Паренек сердито огрел свою лошаденку кнутом: «Но-но, пошла». — И зашагал рядом с ней по кругу, всем своим видом показывая, что не желает больше разговаривать с нами.

— Видал-миндал, — сказал мне Яков, когда мы вышли на дорогу.

— Да, ершистый паренек. Но в главном он, понимаешь, прав. Вода здесь, в степи, вот как нужна.

— Это верно. Жаль, что я решил стать машинистом, а то выучился бы на колодезного мастера.

— Мастера найдутся, были бы только возможности.

— Ты прав. Вот окрепнут колхозы, тут не только артезианские колодцы пробурят, тут и каналы проложат. Хорошая штука каналы, я в Средней Азии видел! — мечтательно произнес Яков.

— А ты разве был в Средней Азии?

— Был. С ремонтниками ездил. Мы там пять месяцев работали.

— Ты мне не рассказывал.

— А ты не спрашивал. — Яков вдруг остановился, будто раздумал идти дальше. — Послушай, я, кажется, зря обидел этого пацана?

— Не думаю, — ответил я. — Может, он, конечно, по несознательности сболтнул, но ты прав: песенка эта про город явно с кулацкого голоса.

— Как же это получается? Он же ненавидит кулаков. И за колхозы он на все сто процентов… Нет, тут в деревне все не просто.

В том, как все не просто было в деревне в ту пору, мы убедились вечером того же дня. А пока шагали по степному проселку, Яков увлеченно рассказывал мне об оросительных каналах, которые он видел в Средней Азии.

— Это, брат, сила! Жарища там похуже нашей, а земля цветущая — сады, огороды, баштаны. Вот что значит вода. Ты представь себе эту степь: сейчас нигде ни деревца, ни кустика, а проведут каналы — сады подымутся. Повсюду сады. Холодочек. Тень. Красота. Идешь ты по этой дороге, а по обеим сторонам персики растут. Представляешь?

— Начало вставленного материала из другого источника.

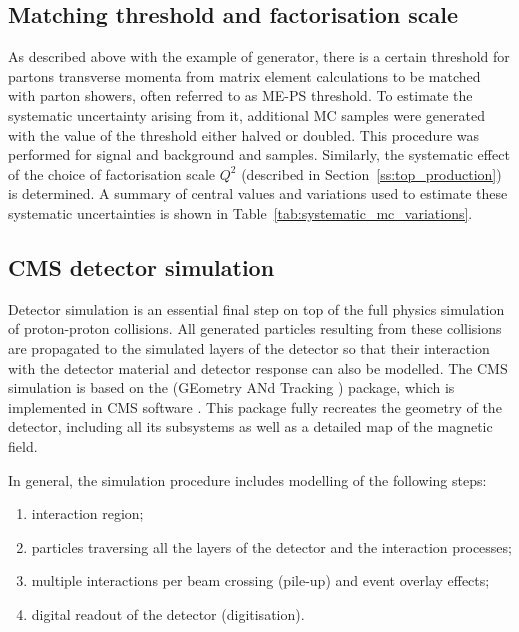 \subsection{Matching threshold and factorisation scale}
\label{ss:matching_and_factorisation}

As described above with the example of \MADGRAPH generator, there is a certain threshold for partons transverse momenta
from matrix element calculations to be matched with parton showers, often referred to as ME-PS threshold. To estimate
the systematic uncertainty arising from it, additional MC samples were generated with the value of the threshold either
halved or doubled. This procedure was performed for signal \ttjets and background \WpJets and \ZpJets samples.
Similarly, the systematic effect of the choice of factorisation scale $Q^2$ (described in
Section~\ref{ss:top_production}) is determined. A summary of central values and variations used to estimate these
systematic uncertainties is shown in Table~\ref{tab:systematic_mc_variations}.



\subsection{CMS detector simulation}
\label{ss:detector_simulation}

Detector simulation is an essential final step on top of the full physics simulation of proton-proton collisions. All
generated particles resulting from these collisions are propagated to the simulated layers of the detector so that their
interaction with the detector material and detector response can also be modelled. The CMS simulation is based on the
\GEANTfour (GEometry ANd Tracking \autocite{GEANT4}) package, which is implemented in CMS software \CMSSW
\autocite{CMSSW}. This package fully recreates the geometry of the detector, including all its subsystems as well as a
detailed map of the magnetic field.

In general, the simulation procedure includes modelling of the following steps:
\begin{enumerate}[label=\textbullet]
  \item interaction region;
  \item particles traversing all the layers of the detector and the interaction processes;
  \item multiple interactions per beam crossing (pile-up) and event overlay effects;
  \item digital readout of the detector (digitisation).
\end{enumerate}

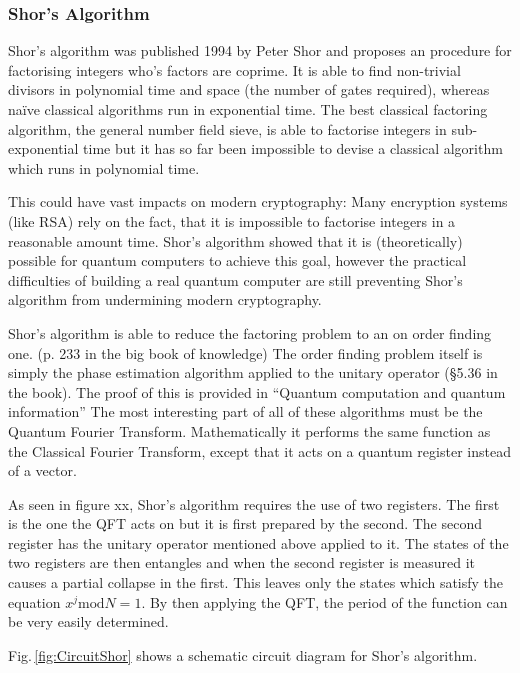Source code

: \documentclass[bibliography=totocnumbered, 10pt]{article}
\theoremstyle{NoticeStyle}
\begin{document}
\subsubsection{Shor's Algorithm}
Shor's algorithm was published 1994 by Peter Shor and proposes an procedure for factorising integers who's factors are coprime. It is able to find non-trivial divisors in polynomial time and space (the number of gates required), whereas na\"ive classical algorithms run in exponential time. The best classical factoring algorithm, the general number field sieve, is able to factorise integers in sub-exponential time but it has so far been impossible to devise a classical algorithm which runs in polynomial time. 

This could have vast impacts on modern cryptography: Many encryption systems (like RSA) rely on the fact, that it is impossible to factorise integers in a reasonable amount time. Shor's algorithm showed that it is (theoretically) possible for quantum computers to achieve this goal, however the practical difficulties of building a real quantum computer are still preventing Shor's algorithm from undermining modern cryptography.

Shor's algorithm is able to reduce the factoring problem to an on order finding one. (p. 233 in the big book of knowledge) The order finding problem itself is simply the phase estimation algorithm applied to the unitary operator (\S5.36 in the book). The proof of this is provided in ``Quantum computation and quantum information''
The most interesting part of all of these algorithms must be the Quantum Fourier Transform. Mathematically it performs the same function as the Classical Fourier Transform, except that it acts on a quantum register instead of a vector.

As seen in figure xx, Shor's algorithm requires the use of two registers. The first is the one the QFT acts on but it is first prepared by the second. The second register has the unitary operator mentioned above applied to it. The states of the two registers are then entangles and when the second register is measured it causes a partial collapse in the first. This leaves only the states which satisfy the equation $x^j \textrm{mod} N = 1$. By then applying the QFT, the period of the function can be very easily determined.

Fig.\,\ref{fig:CircuitShor} shows a schematic circuit diagram for Shor's algorithm.
\end{document}
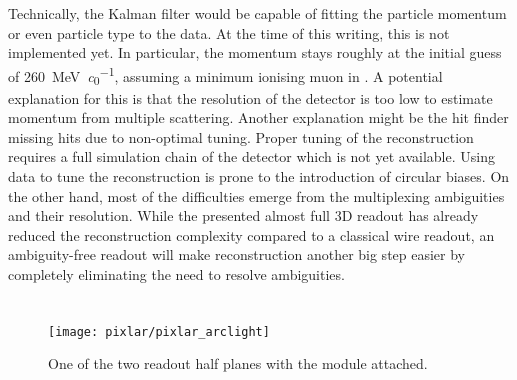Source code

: Technically, the Kalman filter would be capable of fitting the particle momentum or even particle type to the data.
At the time of this writing, this is not implemented yet.
In particular, the momentum stays roughly at the initial guess of \SI{260}{\mega\electronvolt\per\clight}, assuming a minimum ionising muon in \lar{}.
A potential explanation for this is that the resolution of the detector is too low to estimate momentum from multiple scattering.
Another explanation might be the hit finder missing hits due to non-optimal tuning.
Proper tuning of the reconstruction requires a full simulation chain of the detector which is not yet available.
Using data to tune the reconstruction is prone to the introduction of circular biases.
On the other hand, most of the difficulties emerge from the multiplexing ambiguities and their resolution.
While the presented almost full 3D readout has already reduced the reconstruction complexity compared to a classical wire readout, an ambiguity-free readout will make reconstruction another big step easier by completely eliminating the need to resolve ambiguities.


\section{\pixlar{}}
\label{sec:ac_pixlar}

\begin{figure}[htb]
	\centering
	\texttt{[image: pixlar/pixlar\_arclight]}
	\caption{One of the two \pixlar{} readout half planes with the \AL{} module attached.}
	\label{fig:pixlar_arclight}
\end{figure}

— Представляю. Но почему персики?

— Так… Вкусные они и называются красиво. Пер-си-ки.

— Да, красиво-то красиво, но все это фантазия. Чистая фантазия.

— Почему?

— Потому. Каналы, конечно, можно прорыть. Навалится весь народ и выроет. А воду где для них взять? В Сиваше? Так от сивашской воды все живое погибнет.

— По-твоему, ничего нельзя придумать?

— Не знаю.

— А я знаю, — твердо сказал Яков. — Все равно придумаем.

— Ты, что ли, придумаешь?

— Почему я? Я не о себе лично говорю. Я сказал «придумаем», потому что кто-нибудь из нас придумает. Да хотя бы этот пацан-водолив. Он, видать, башковитый. Пошли такого учиться — профессором станет, академиком.